Mornac entraîna la jeune fille en dehors du sentier, et tous les deux se tapirent derrière une touffe de broussailles.

Il était temps. Déjà la lueur des torches se projetait sur le sentier jusqu’à l’endroit qu’ils venaient de quitter, et montait jusqu’au faîte des arbres qui semblaient étonnés de se voir si brusquement éclairés.

En avant de ses hommes, penché sur le sol comme un chien qui flaire la piste du cerf, Griffe-d’Ours suivait les traces laissées par les pieds imprudents des fugitifs.

Au lieu où Mornac et Jeanne s’étaient jetés hors du sentier, Griffe-d’Ours leva la tête, poussa un cri et sauta dans le fourré.

Jeanne sentit son cœur vibrer comme la corde d’un luth prête à casser.

Mornac tira son couteau de chasse.

Griffe-d’Ours l’aperçut.

Les deux hommes bondirent l’un sur l’autre et s’étreignirent ensemble.
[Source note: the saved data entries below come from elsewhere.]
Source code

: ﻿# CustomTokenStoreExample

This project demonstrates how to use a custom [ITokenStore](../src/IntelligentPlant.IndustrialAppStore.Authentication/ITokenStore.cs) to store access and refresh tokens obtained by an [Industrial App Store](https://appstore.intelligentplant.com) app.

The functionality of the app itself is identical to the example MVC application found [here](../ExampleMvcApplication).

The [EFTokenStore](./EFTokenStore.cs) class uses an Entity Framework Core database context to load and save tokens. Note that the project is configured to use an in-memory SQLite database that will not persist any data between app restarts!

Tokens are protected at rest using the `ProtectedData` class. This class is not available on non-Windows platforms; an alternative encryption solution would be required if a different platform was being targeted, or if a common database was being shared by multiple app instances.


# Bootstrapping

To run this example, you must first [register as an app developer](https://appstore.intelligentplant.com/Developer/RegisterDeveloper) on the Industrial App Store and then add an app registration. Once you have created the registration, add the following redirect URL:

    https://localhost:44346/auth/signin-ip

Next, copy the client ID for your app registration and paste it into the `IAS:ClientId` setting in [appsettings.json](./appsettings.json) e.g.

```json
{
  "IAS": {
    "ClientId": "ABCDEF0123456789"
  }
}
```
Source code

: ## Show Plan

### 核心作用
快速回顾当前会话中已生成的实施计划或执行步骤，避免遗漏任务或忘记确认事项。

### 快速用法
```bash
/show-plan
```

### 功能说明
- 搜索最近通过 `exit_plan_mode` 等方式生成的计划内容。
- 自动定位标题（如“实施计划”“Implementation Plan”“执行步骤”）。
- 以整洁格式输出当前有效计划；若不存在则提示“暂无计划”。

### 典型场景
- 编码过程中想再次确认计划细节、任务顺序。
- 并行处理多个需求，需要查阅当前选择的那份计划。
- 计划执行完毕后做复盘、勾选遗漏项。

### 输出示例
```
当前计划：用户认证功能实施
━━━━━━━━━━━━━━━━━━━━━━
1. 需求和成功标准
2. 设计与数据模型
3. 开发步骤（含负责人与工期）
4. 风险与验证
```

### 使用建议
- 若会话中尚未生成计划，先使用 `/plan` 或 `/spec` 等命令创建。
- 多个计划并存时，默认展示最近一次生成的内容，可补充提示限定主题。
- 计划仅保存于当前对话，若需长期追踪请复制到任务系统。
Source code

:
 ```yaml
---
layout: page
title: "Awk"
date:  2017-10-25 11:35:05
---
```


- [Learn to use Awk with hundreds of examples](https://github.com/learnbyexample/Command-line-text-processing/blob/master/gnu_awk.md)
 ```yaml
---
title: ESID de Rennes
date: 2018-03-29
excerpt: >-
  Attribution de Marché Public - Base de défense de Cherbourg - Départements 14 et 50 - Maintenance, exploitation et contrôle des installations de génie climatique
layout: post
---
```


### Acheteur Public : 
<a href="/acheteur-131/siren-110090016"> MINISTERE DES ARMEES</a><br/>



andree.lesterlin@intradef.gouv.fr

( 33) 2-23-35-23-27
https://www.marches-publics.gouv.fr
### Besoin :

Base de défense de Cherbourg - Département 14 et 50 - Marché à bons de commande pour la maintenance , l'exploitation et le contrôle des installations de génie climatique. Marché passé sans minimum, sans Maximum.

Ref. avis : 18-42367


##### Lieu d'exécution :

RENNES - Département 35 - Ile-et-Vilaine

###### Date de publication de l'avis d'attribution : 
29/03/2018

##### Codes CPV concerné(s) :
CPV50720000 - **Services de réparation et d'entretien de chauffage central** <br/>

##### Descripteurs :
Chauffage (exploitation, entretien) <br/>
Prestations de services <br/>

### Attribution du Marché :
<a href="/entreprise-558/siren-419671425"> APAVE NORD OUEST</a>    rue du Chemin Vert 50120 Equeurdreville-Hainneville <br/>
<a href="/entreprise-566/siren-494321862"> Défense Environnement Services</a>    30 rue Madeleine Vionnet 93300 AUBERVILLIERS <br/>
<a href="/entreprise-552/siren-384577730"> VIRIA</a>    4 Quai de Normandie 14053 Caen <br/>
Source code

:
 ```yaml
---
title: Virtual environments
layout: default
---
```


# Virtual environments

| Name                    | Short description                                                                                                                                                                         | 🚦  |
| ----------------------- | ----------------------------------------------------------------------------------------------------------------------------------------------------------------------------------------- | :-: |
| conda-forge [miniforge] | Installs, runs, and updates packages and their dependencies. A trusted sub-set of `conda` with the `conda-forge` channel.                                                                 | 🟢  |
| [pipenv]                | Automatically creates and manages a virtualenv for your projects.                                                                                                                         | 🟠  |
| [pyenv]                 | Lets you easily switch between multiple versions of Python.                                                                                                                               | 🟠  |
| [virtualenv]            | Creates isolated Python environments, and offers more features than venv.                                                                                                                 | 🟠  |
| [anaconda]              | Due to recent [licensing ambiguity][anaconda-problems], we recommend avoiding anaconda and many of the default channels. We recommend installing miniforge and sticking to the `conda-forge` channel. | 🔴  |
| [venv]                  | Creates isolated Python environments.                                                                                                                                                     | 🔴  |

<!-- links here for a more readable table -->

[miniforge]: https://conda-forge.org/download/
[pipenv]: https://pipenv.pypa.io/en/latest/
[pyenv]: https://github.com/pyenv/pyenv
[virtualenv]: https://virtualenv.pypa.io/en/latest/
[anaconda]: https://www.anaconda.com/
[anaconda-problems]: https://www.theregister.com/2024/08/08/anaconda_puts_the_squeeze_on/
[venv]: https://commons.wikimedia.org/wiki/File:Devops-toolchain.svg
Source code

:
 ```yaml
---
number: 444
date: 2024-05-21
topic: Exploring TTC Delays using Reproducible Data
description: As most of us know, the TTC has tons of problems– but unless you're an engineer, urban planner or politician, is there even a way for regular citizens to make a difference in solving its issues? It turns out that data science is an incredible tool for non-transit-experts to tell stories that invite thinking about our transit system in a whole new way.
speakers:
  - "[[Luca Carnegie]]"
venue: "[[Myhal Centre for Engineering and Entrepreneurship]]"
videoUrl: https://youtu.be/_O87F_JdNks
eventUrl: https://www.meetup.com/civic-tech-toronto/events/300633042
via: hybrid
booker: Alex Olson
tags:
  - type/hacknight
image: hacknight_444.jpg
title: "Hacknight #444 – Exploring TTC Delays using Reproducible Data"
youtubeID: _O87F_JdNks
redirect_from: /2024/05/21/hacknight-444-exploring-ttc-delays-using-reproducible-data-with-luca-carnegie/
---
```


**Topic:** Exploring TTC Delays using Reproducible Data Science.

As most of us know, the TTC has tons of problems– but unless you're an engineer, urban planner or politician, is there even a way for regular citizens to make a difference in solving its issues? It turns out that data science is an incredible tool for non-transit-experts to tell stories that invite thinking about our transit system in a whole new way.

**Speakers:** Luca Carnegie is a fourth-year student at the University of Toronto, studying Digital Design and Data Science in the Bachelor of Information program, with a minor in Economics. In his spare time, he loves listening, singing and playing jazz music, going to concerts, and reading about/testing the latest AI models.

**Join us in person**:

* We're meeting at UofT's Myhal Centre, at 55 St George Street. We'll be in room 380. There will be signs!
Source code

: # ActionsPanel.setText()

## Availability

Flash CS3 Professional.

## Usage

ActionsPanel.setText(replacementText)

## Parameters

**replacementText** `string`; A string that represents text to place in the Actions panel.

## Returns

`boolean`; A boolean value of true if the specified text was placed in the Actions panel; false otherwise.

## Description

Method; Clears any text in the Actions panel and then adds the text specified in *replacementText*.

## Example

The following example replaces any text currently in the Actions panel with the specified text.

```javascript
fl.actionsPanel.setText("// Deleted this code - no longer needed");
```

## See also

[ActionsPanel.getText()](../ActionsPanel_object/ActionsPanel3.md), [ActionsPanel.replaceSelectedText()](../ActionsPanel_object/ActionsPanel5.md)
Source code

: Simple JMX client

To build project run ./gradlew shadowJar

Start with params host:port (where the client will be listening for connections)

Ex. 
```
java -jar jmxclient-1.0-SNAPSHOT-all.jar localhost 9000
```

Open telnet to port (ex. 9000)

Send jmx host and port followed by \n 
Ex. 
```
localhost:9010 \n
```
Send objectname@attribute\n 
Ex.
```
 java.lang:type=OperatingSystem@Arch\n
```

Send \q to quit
Il y eut deux cris, deux éclairs, suivis d’une lutte terrible.

Les deux combattants roulèrent sur la neige qui se teignit de sang.

Mornac était seul contre plus de dix.

Les lâches se ruèrent tous sur lui et le garrottèrent. Une longue blessure éraflait son flanc gauche. Le couteau de l’Iroquois avait heureusement glissé sur les côtes.

Griffe-d’Ours se releva en portant la main à son épaule droite d’où le sang coulait en abondance.

— Le bras du visage pâle n’entamera plus la chair d’un chef, dit-il froidement. Le jeune homme va mourir cette nuit même, comme je le lui avais dit. Il sera brûlé pour avoir tenté de s’enfuir. Et la vierge pâle sera enfin ma femme. Au village !

Deux guerriers soulevèrent Mornac pour l’emporter.

Griffe-d’Ours s’approcha de Mlle de Richecourt.